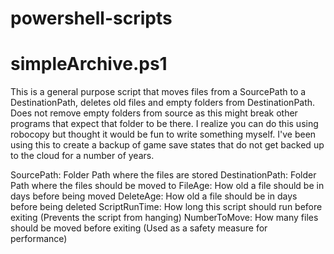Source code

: # powershell-scripts

# simpleArchive.ps1

This is a general purpose script that moves files from a SourcePath to a DestinationPath, 
deletes old files and empty folders from DestinationPath. Does not remove empty folders from source 
as this might break other programs that expect that folder to be there. I realize you can do this 
using robocopy but thought it would be fun to write something myself. I've been using this to create 
a backup of game save states that do not get backed up to the cloud for a number of years.

SourcePath: Folder Path where the files are stored
DestinationPath: Folder Path where the files should be moved to
FileAge: How old a file should be in days before being moved
DeleteAge: How old a file should be in days before being deleted
ScriptRunTime: How long this script should run before exiting (Prevents the script from hanging)
NumberToMove: How many files should be moved before exiting (Used as a safety measure for performance)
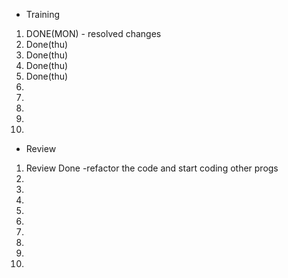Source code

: - Training
1. DONE(MON) - resolved changes
2. Done(thu)
3. Done(thu)
4. Done(thu)
5. Done(thu)
6. 
7. 
8. 
9. 
10. 

- Review
1. Review Done -refactor the code and start coding other progs 
2. 
3. 
4. 
5. 
6. 
7. 
8. 
9. 
10. 

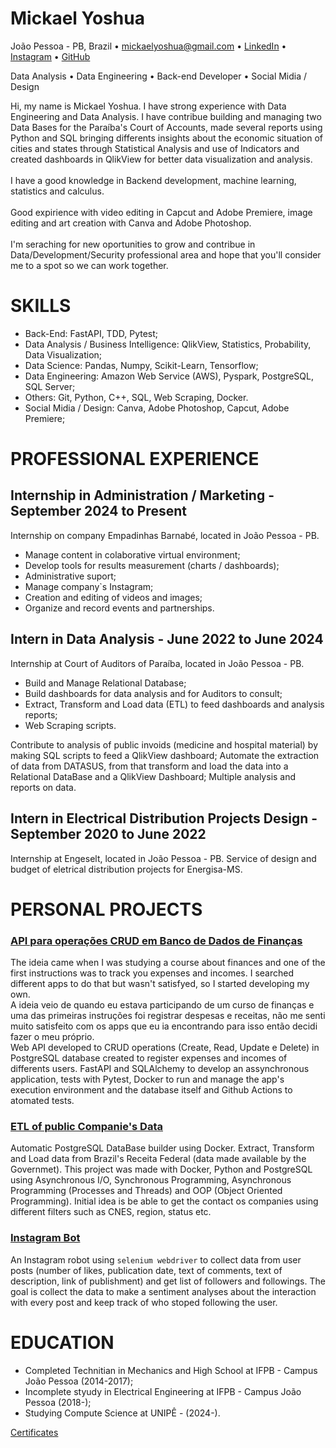 # Mickael Yoshua
João Pessoa - PB, Brazil • mickaelyoshua@gmail.com • [LinkedIn](https://www.linkedin.com/in/mickaelyoshua/) • [Instagram](https://www.instagram.com/mickaelyoshua/) • [GitHub](https://github.com/mickaelyoshua7674)

Data Analysis • Data Engineering • Back-end Developer • Social Midia / Design

Hi, my name is Mickael Yoshua. I have strong experience with Data Engineering and Data Analysis. I have contribue building and managing two Data Bases for the Paraíba's Court of Accounts, made several reports using Python and SQL bringing differents insights about the economic situation of cities and states through Statistical Analysis and use of Indicators and created dashboards in QlikView for better data visualization and analysis.<br><br>
I have a good knowledge in Backend development, machine learning, statistics and calculus.<br><br>
Good expirience with video editing in Capcut and Adobe Premiere, image editing and art creation with Canva and Adobe Photoshop.<br><br>
I'm seraching for new oportunities to grow and contribue in Data/Development/Security professional area and hope that you'll consider me to a spot so we can work together.

# SKILLS
* Back-End: FastAPI, TDD, Pytest;
* Data Analysis / Business Intelligence: QlikView, Statistics, Probability, Data Visualization;
* Data Science: Pandas, Numpy, Scikit-Learn, Tensorflow;
* Data Engineering: Amazon Web Service (AWS), Pyspark, PostgreSQL, SQL Server;
* Others: Git, Python, C++, SQL, Web Scraping, Docker.
* Social Midia / Design: Canva, Adobe Photoshop, Capcut, Adobe Premiere;

# PROFESSIONAL EXPERIENCE
## Internship in Administration / Marketing - September 2024 to Present
Internship on company Empadinhas Barnabé, located in João Pessoa - PB.<br>
* Manage content in colaborative virtual environment;
* Develop tools for results measurement (charts / dashboards);
* Administrative suport;
* Manage company`s Instagram;
* Creation and editing of videos and images;
* Organize and record events and partnerships.

## Intern in Data Analysis - June 2022 to June 2024
Internship at Court of Auditors of Paraíba, located in João Pessoa - PB.<br>
* Build and Manage Relational Database;
* Build dashboards for data analysis and for Auditors to consult;
* Extract, Transform and Load data (ETL) to feed dashboards and analysis reports;
* Web Scraping scripts.

Contribute to analysis of public invoids (medicine and hospital material) by making SQL scripts to feed a QlikView dashboard; Automate the extraction of data from DATASUS, from that transform and load the data into a Relational DataBase and a QlikView Dashboard; Multiple analysis and reports on data.

## Intern in Electrical Distribution Projects Design - September 2020 to June 2022
Internship at Engeselt, located in João Pessoa - PB. Service of design and budget of eletrical distribution projects for Energisa-MS.

# PERSONAL PROJECTS
### [API para operações CRUD em Banco de Dados de Finanças](https://github.com/mickaelyoshua7674/laos-finances)
The ideia came when I was studying a course about finances and one of the first instructions was to track you expenses and incomes. I searched different apps to do that but wasn't satisfyed, so I started developing my own.<br>
A ideia veio de quando eu estava participando de um curso de finanças e uma das primeiras instruções foi registrar despesas e receitas, não me senti muito satisfeito com os apps que eu ia encontrando para isso então decidi fazer o meu próprio.<br>
Web API developed to CRUD operations (Create, Read, Update e Delete) in PostgreSQL database created to register expenses and incomes of differents users. FastAPI and SQLAlchemy to develop an assynchronous application, tests with Pytest, Docker to run and manage the app's execution environment and the database itself and Github Actions to atomated tests.

### [ETL of public Companie's Data](https://github.com/mickaelyoshua7674/etl-cnpjs)
Automatic PostgreSQL DataBase builder using Docker. Extract, Transform and Load data from Brazil's Receita Federal (data made available by the Governmet). This project was made with Docker, Python and PostgreSQL using Asynchronous I/O, Synchronous Programming, Asynchronous Programming (Processes and Threads) and OOP (Object Oriented Programming). Initial idea is be able to get the contact os companies using different filters such as CNES, region, status etc.

### [Instagram Bot](https://github.com/mickaelyoshua7674/insta_feed_data)
An Instagram robot using `selenium webdriver` to collect data from user posts (number of likes, publication date, text of comments, text of description, link of publishment) and get list of followers and followings. The goal is collect the data to make a sentiment analyses about the interaction with every post and keep track of who stoped following the user.

# EDUCATION
* Completed Technitian in Mechanics and High School at IFPB - Campus João Pessoa (2014-2017);
* Incomplete styudy in Electrical Engineering at IFPB - Campus João Pessoa (2018-);
* Studying Compute Science at UNIPÊ - (2024-).

[Certificates](https://www.linkedin.com/in/mickaelyoshua/details/certifications/)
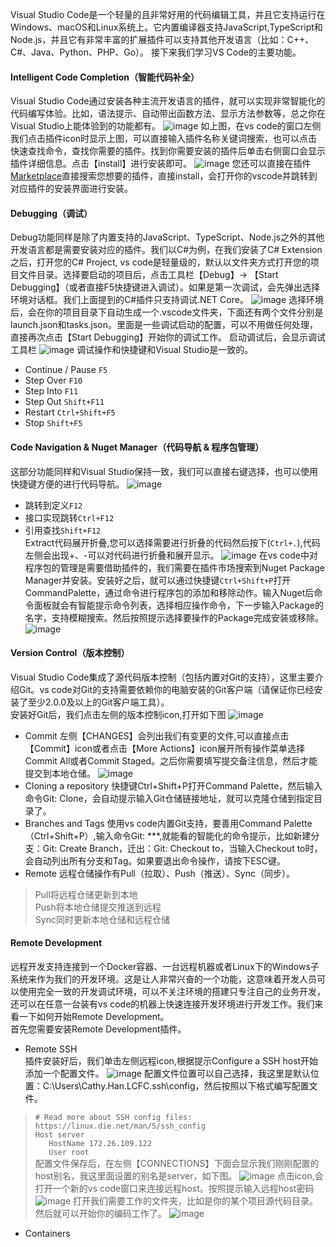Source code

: Visual Studio Code是一个轻量的且非常好用的代码编辑工具，并且它支持运行在Windows、macOS和Linux系统上。它内置编译器支持JavaScript,TypeScript和Node.js，并且它有非常丰富的扩展插件可以支持其他开发语言（比如：C++、C#、Java、Python、PHP、Go）。
接下来我们学习VS Code的主要功能。
#### Intelligent Code Completion（智能代码补全）
Visual Studio Code通过安装各种主流开发语言的插件，就可以实现非常智能化的代码编写体验。比如，语法提示、自动带出函数方法、显示方法参数等，总之你在Visual Studio上能体验到的功能都有。
![image](images/vscode-extensions-search.png)
如上图，在vs code的窗口左侧我们点击插件icon时显示上图，可以直接输入插件名称关键词搜索，也可以点击快速查找命令，查找你需要的插件。找到你需要安装的插件后单击右侧窗口会显示插件详细信息。点击【install】进行安装即可。
![image](images/vscode-extensions-search2.png)
您还可以直接在插件[Marketplace](https://marketplace.visualstudio.com/vscode)直接搜索您想要的插件，直接install，会打开你的vscode并跳转到对应插件的安装界面进行安装。

#### Debugging（调试）
Debug功能同样是除了内置支持的JavaScript、TypeScript、Node.js之外的其他开发语言都是需要安装对应的插件。我们以C#为例，在我们安装了C# Extension之后，打开您的C# Project, vs code是轻量级的，默认以文件夹方式打开您的项目文件目录。选择要启动的项目后，点击工具栏【Debug】-> 【Start Debugging】（或者直接F5快捷键进入调试）。如果是第一次调试，会先弹出选择环境对话框。我们上面提到的C#插件只支持调试.NET Core。
![image](images/debug.png)
选择环境后，会在你的项目目录下自动生成一个.vscode文件夹，下面还有两个文件分别是launch.json和tasks.json。里面是一些调试启动的配置，可以不用做任何处理，直接再次点击【Start Debugging】开始你的调试工作。
启动调试后，会显示调试工具栏
![image](images/toolbar.png)
调试操作和快捷键和Visual Studio是一致的。
* Continue / Pause `F5`
* Step Over `F10`
* Step Into `F11`
* Step Out `Shift+F11`
* Restart `Ctrl+Shift+F5`
* Stop `Shift+F5`

#### Code Navigation & Nuget Manager（代码导航 & 程序包管理）
这部分功能同样和Visual Studio保持一致，我们可以直接右键选择，也可以使用快捷键方便的进行代码导航。
![image](images/codenavigation.png)
* 跳转到定义`F12`
* 接口实现跳转`Ctrl+F12`
* 引用查找`Shift+F12`  
Extract代码展开折叠,您可以选择需要进行折叠的代码然后按下(`Ctrl+.`),代码左侧会出现+、-可以对代码进行折叠和展开显示。
![image](images/extract.png)
在vs code中对程序包的管理是需要借助插件的，我们需要在插件市场搜索到Nuget Package Manager并安装。安装好之后，就可以通过快捷键` Ctrl+Shift+P `打开CommandPalette，通过命令进行程序包的添加和移除动作。输入Nuget后命令面板就会有智能提示命令列表，选择相应操作命令，下一步输入Package的名字，支持模糊搜索。然后按照提示选择要操作的Package完成安装或移除。
![image](images/nuget.png)


#### Version Control（版本控制）
Visual Studio Code集成了源代码版本控制（包括内置对Git的支持），这里主要介绍Git。vs code对Git的支持需要依赖你的电脑安装的Git客户端（请保证你已经安装了至少2.0.0及以上的Git客户端工具）。  
安装好Git后，我们点击左侧的版本控制icon,打开如下图
![image](images/githistory.png)
* Commit
左侧【CHANGES】会列出我们有变更的文件,可以直接点击【Commit】icon或者点击【More Actions】icon展开所有操作菜单选择Commit All或者Commit Staged。之后你需要填写提交备注信息，然后才能提交到本地仓储。
![image](images/gitoperation.png)
* Cloning a repository 
快捷键Ctrl+Shift+P打开Command Palette，然后输入命令Git: Clone，会自动提示输入Git仓储链接地址，就可以克隆仓储到指定目录了。
* Branches and Tags
使用vs code内置Git支持，要善用Command Palette（Ctrl+Shift+P）,输入命令Git: ***,就能看的智能化的命令提示，比如新建分支：Git: Create Branch，迁出：Git: Checkout to，当输入Checkout to时，会自动列出所有分支和Tag。如果要退出命令操作，请按下ESC键。
* Remote
远程仓储操作有Pull（拉取）、Push（推送）、Sync（同步）。
> Pull将远程仓储更新到本地  
> Push将本地仓储提交推送到远程  
> Sync同时更新本地仓储和远程仓储  

#### Remote Development
远程开发支持连接到一个Docker容器、一台远程机器或者Linux下的Windows子系统来作为我们的开发环境。这是让人非常兴奋的一个功能，这意味着开发人员可以使用完全一致的开发调试环境，可以不关注环境的搭建只专注自己的业务开发，还可以在任意一台装有vs code的机器上快速连接开发环境进行开发工作。我们来看一下如何开始Remote Development。  
首先您需要安装Remote Development插件。
* Remote SSH  
插件安装好后，我们单击左侧远程icon,根据提示Configure a SSH host开始添加一个配置文件。
![image](images/sshconfig.png)
配置文件位置可以自己选择，我这里是默认位置：C:\Users\Cathy.Han.LCFC\.ssh\config，然后按照以下格式编写配置文件。  
> ` # Read more about SSH config files: https://linux.die.net/man/5/ssh_config `   
> ` Host server `  
> `    HostName 172.26.109.122 `  
> `    User root `  
配置文件保存后，在左侧【CONNECTIONS】下面会显示我们刚刚配置的host别名，我这里面设置的别名是server，如下图。
![image](images/openconnect.png)
点击icon,会打开一个新的vs code窗口来连接远程host。按照提示输入远程host密码
![image](images/connecthost.png)
打开我们需要工作的文件夹，比如是你的某个项目源代码目录。然后就可以开始你的编码工作了。
![image](images/sshfolder.png)

* Containers


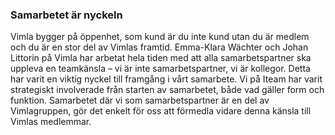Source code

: ### Samarbetet är nyckeln

Vimla bygger på öppenhet, som kund är du inte kund utan du är medlem och du är en stor del av Vimlas framtid. Emma-Klara Wächter och Johan Littorin på Vimla har arbetat hela tiden med att alla samarbetspartner ska uppleva en teamkänsla – vi är inte samarbetspartner, vi är kollegor. Detta har varit en viktig nyckel till framgång i vårt samarbete. Vi på Iteam har varit strategiskt involverade från starten av samarbetet, både vad gäller form och funktion. Samarbetet där vi som samarbetspartner är en del av Vimlagruppen, gör det enkelt för oss att förmedla vidare denna känsla till Vimlas medlemmar.
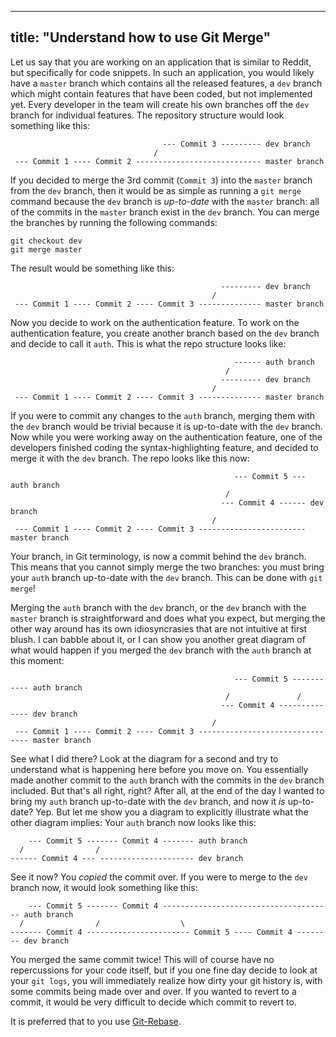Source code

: 
---
title: "Understand how to use Git Merge"
---

Let us say that you are working on an application that is similar to Reddit, but specifically for code snippets. In such an application, you would likely have a `master` branch which contains all the released features, a `dev` branch which might contain features that have been coded, but not implemented yet. Every developer in the team will create his own branches off the `dev` branch for individual features. The repository structure would look something like this:

                                      --- Commit 3 --------- dev branch 
                                    /
     --- Commit 1 ---- Commit 2 ---------------------------- master branch

If you decided to merge the 3rd commit (`Commit 3`) into the `master` branch from the `dev` branch, then it would be as simple as running a `git merge` command because the `dev` branch is _up-to-date_ with the `master` branch: all of the commits in the `master` branch exist in the `dev` branch. You can merge the branches by running the following commands:  

    git checkout dev
    git merge master

The result would be something like this:

                                                   --------- dev branch 
                                                 /
     --- Commit 1 ---- Commit 2 ---- Commit 3 -------------- master branch

Now you decide to work on the authentication feature. To work on the authentication feature, you create another branch based on the `dev` branch and decide to call it `auth`. This is what the repo structure looks like:

                                                      ------ auth branch
                                                    /
                                                   --------- dev branch 
                                                 /
     --- Commit 1 ---- Commit 2 ---- Commit 3 -------------- master branch

If you were to commit any changes to the `auth` branch, merging them with the `dev` branch would be trivial because it is up-to-date with the `dev` branch. Now while you were working away on the authentication feature, one of the developers finished coding the syntax-highlighting feature, and decided to merge it with the `dev` branch. The repo looks like this now:

                                                      --- Commit 5 --- auth branch
                                                    /
                                                   --- Commit 4 ------ dev branch 
                                                 /
     --- Commit 1 ---- Commit 2 ---- Commit 3 ------------------------ master branch

Your branch, in Git terminology, is now a commit behind the `dev` branch. This means that you cannot simply merge the two branches: you must bring your `auth` branch up-to-date with the `dev` branch. This can be done with `git merge`!

Merging the `auth` branch with the `dev` branch, or the `dev` branch with the `master` branch is straightforward and does what you expect, but merging the other way around has its own idiosyncrasies that are not intuitive at first blush. I can babble about it, or I can show you another great diagram of what would happen if you merged the `dev` branch with the `auth` branch at this moment:

                                                      --- Commit 5 ----------- auth branch
                                                    /               /
                                                   --- Commit 4 -------------- dev branch 
                                                 /
     --- Commit 1 ---- Commit 2 ---- Commit 3 -------------------------------- master branch

See what I did there? Look at the diagram for a second and try to understand what is happening here before you move on. You essentially made another commit to the `auth` branch with the commits in the `dev` branch included. But that's all right, right? After all, at the end of the day I wanted to bring my `auth` branch up-to-date with the `dev` branch, and now it _is_ up-to-date? Yep. But let me show you a diagram to explicitly illustrate what the other diagram implies: Your `auth` branch now looks like this:

        --- Commit 5 ------- Commit 4 ------- auth branch
      /                /
    ------ Commit 4 --- --------------------- dev branch

See it now? You _copied_ the commit over. If you were to merge to the `dev` branch now, it would look something like this:

        --- Commit 5 ------- Commit 4 -------------------------------------- auth branch
      /                /                  \
    ------- Commit 4 ----------------------- Commit 5 ---- Commit 4 -------- dev branch

You merged the same commit twice! This will of course have no repercussions for your code itself, but if you one fine day decide to look at your `git logs`, you will immediately realize how dirty your git history is, with some commits being made over and over. If you wanted to revert to a commit, it would be very difficult to decide which commit to revert to.

It is preferred that to you use [Git-Rebase](http://forum.freecodecamp.com/t/how-to-use-git-rebase/13226).
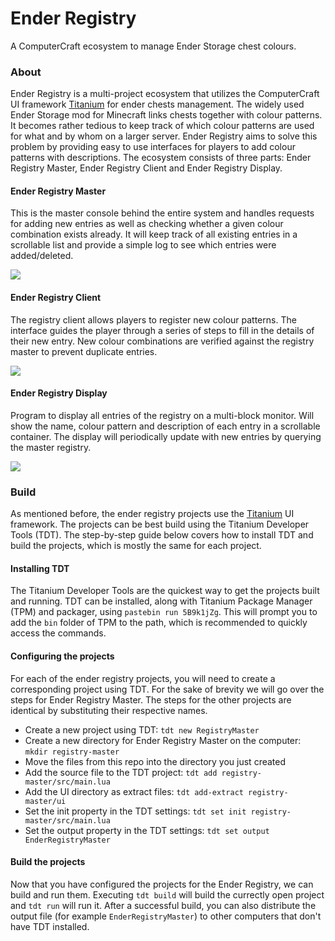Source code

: # Ender Registry
A ComputerCraft ecosystem to manage Ender Storage chest colours.

### About
Ender Registry is a multi-project ecosystem that utilizes the ComputerCraft UI framework [Titanium](https://gitlab.com/hbomb79/Titanium/) for ender chests management.
The widely used Ender Storage mod for Minecraft links chests together with colour patterns.
It becomes rather tedious to keep track of which colour patterns are used for what and by whom on a larger server.
Ender Registry aims to solve this problem by providing easy to use interfaces for players to add colour patterns with descriptions.
The ecosystem consists of three parts: Ender Registry Master, Ender Registry Client and Ender Registry Display.

#### Ender Registry Master
This is the master console behind the entire system and handles requests for adding new entries as well as checking whether a given colour combination exists already.
It will keep track of all existing entries in a scrollable list and provide a simple log to see which entries were added/deleted.

![](https://i.imgur.com/Wr3PSMf.gif)

#### Ender Registry Client
The registry client allows players to register new colour patterns.
The interface guides the player through a series of steps to fill in the details of their new entry.
New colour combinations are verified against the registry master to prevent duplicate entries.

![](https://i.imgur.com/MRdjqm6.gif)

#### Ender Registry Display
Program to display all entries of the registry on a multi-block monitor.
Will show the name, colour pattern and description of each entry in a scrollable container.
The display will periodically update with new entries by querying the master registry.

![](https://i.imgur.com/13s3l5v.png)

### Build
As mentioned before, the ender registry projects use the [Titanium](https://gitlab.com/hbomb79/Titanium/) UI framework.
The projects can be best build using the Titanium Developer Tools (TDT).
The step-by-step guide below covers how to install TDT and build the projects, which is mostly the same for each project.

#### Installing TDT
The Titanium Developer Tools are the quickest way to get the projects built and running.
TDT can be installed, along with Titanium Package Manager (TPM) and packager, using `pastebin run 5B9k1jZg`.
This will prompt you to add the `bin` folder of TPM to the path, which is recommended to quickly access the commands.

#### Configuring the projects
For each of the ender registry projects, you will need to create a corresponding project using TDT.
For the sake of brevity we will go over the steps for Ender Registry Master.
The steps for the other projects are identical by substituting their respective names.

- Create a new project using TDT: `tdt new RegistryMaster`
- Create a new directory for Ender Registry Master on the computer: `mkdir registry-master`
- Move the files from this repo into the directory you just created
- Add the source file to the TDT project: `tdt add registry-master/src/main.lua`
- Add the UI directory as extract files: `tdt add-extract registry-master/ui`
- Set the init property in the TDT settings: `tdt set init registry-master/src/main.lua`
- Set the output property in the TDT settings: `tdt set output EnderRegistryMaster`

#### Build the projects
Now that you have configured the projects for the Ender Registry, we can build and run them.
Executing `tdt build` will build the currectly open project and `tdt run` will run it.
After a successful build, you can also distribute the output file (for example `EnderRegistryMaster`) to other computers that don't have TDT installed.
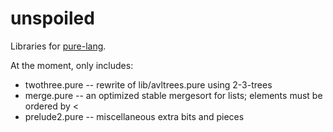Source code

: unspoiled
=========

Libraries for [pure-lang](http://code.google.com/p/pure-lang/).

At the moment, only includes:

 *   twothree.pure -- rewrite of lib/avltrees.pure using 2-3-trees
 *   merge.pure -- an optimized stable mergesort for lists;
                   elements must be ordered by <
 *   prelude2.pure -- miscellaneous extra bits and pieces

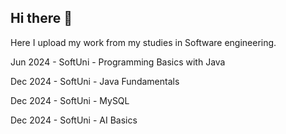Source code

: ## Hi there 👋 
Here I upload my work from my studies in Software engineering.

Jun 2024 - SoftUni - Programming Basics with Java

Dec 2024 - SoftUni - Java Fundamentals

Dec 2024 - SoftUni - MySQL

Dec 2024 - SoftUni - AI Basics

<!--
**tproykov/tproykov** is a ✨ _special_ ✨ repository because its `README.md` (this file) appears on your GitHub profile.

Here are some ideas to get you started:

- 🔭 I’m currently working on ...
- 🌱 I’m currently learning ...
- 👯 I’m looking to collaborate on ...
- 🤔 I’m looking for help with ...
- 💬 Ask me about ...
- 📫 How to reach me: ...
- 😄 Pronouns: ...
- ⚡ Fun fact: ...
-->
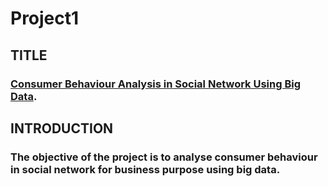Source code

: # Project1
## TITLE
### [Consumer Behaviour Analysis in Social Network Using Big Data](https://github.com/Mage1507/Projects/blob/a22fdec75fdf5f3378043f47cecddbdf4388b150/Consumer%20Behaviour).

## INTRODUCTION
### The objective of the project is to analyse consumer behaviour in social network for business purpose using big data.
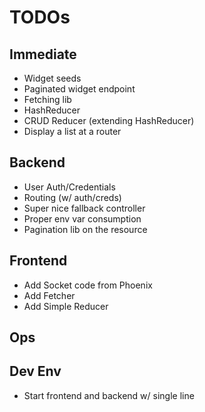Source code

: # TODOs

## Immediate

- Widget seeds
- Paginated widget endpoint
- Fetching lib
- HashReducer
- CRUD Reducer (extending HashReducer)
- Display a list at a router

## Backend

- User Auth/Credentials
- Routing (w/ auth/creds)
- Super nice fallback controller
- Proper env var consumption
- Pagination lib on the resource

## Frontend

- Add Socket code from Phoenix
- Add Fetcher
- Add Simple Reducer

## Ops

## Dev Env

- Start frontend and backend w/ single line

WHAT YOU WILL DO: Find the line with "SourcePath: Folder Path" in the entries above. Retype it and each line after it, exactly, through the line with "DeleteAge: How old", and stop there.

WRITTEN RESPONSE:
SourcePath: Folder Path where the files are stored
DestinationPath: Folder Path where the files should be moved to
FileAge: How old a file should be in days before being moved
DeleteAge: How old a file should be in days before being deleted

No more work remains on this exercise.